= Work instructions =
In the entries below, find the line with "## Using the CLI" and the line with "generation (default: 0.7)."; give again those lines and every line between them, exactly.

★ ★ ★

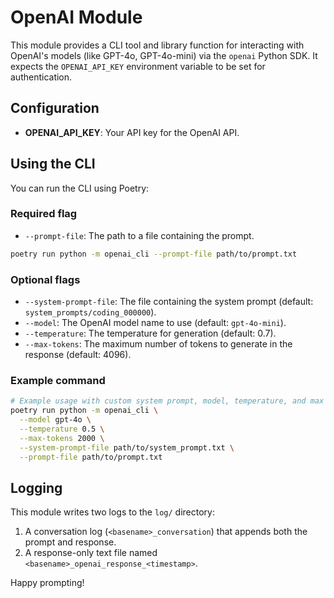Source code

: # OpenAI Module

This module provides a CLI tool and library function for interacting with OpenAI's models (like GPT-4o, GPT-4o-mini) via the `openai` Python SDK. It expects the `OPENAI_API_KEY` environment variable to be set for authentication.

## Configuration

- **OPENAI_API_KEY**: Your API key for the OpenAI API.

## Using the CLI

You can run the CLI using Poetry:

### Required flag

*   `--prompt-file`: The path to a file containing the prompt.

```bash
poetry run python -m openai_cli --prompt-file path/to/prompt.txt
```

### Optional flags

*   `--system-prompt-file`: The file containing the system prompt (default: `system_prompts/coding_000000`).
*   `--model`: The OpenAI model name to use (default: `gpt-4o-mini`).
*   `--temperature`: The temperature for generation (default: 0.7).
*   `--max-tokens`: The maximum number of tokens to generate in the response (default: 4096).

### Example command

```bash
# Example usage with custom system prompt, model, temperature, and max tokens.
poetry run python -m openai_cli \
  --model gpt-4o \
  --temperature 0.5 \
  --max-tokens 2000 \
  --system-prompt-file path/to/system_prompt.txt \
  --prompt-file path/to/prompt.txt
```

## Logging

This module writes two logs to the `log/` directory:

1.  A conversation log (`<basename>_conversation`) that appends both the prompt and response.
2.  A response-only text file named `<basename>_openai_response_<timestamp>`.

Happy prompting!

★ ★ ★

= Answer space =
## Using the CLI

You can run the CLI using Poetry:

### Required flag

*   `--prompt-file`: The path to a file containing the prompt.

```bash
poetry run python -m openai_cli --prompt-file path/to/prompt.txt
```

### Optional flags

*   `--system-prompt-file`: The file containing the system prompt (default: `system_prompts/coding_000000`).
*   `--model`: The OpenAI model name to use (default: `gpt-4o-mini`).
*   `--temperature`: The temperature for generation (default: 0.7).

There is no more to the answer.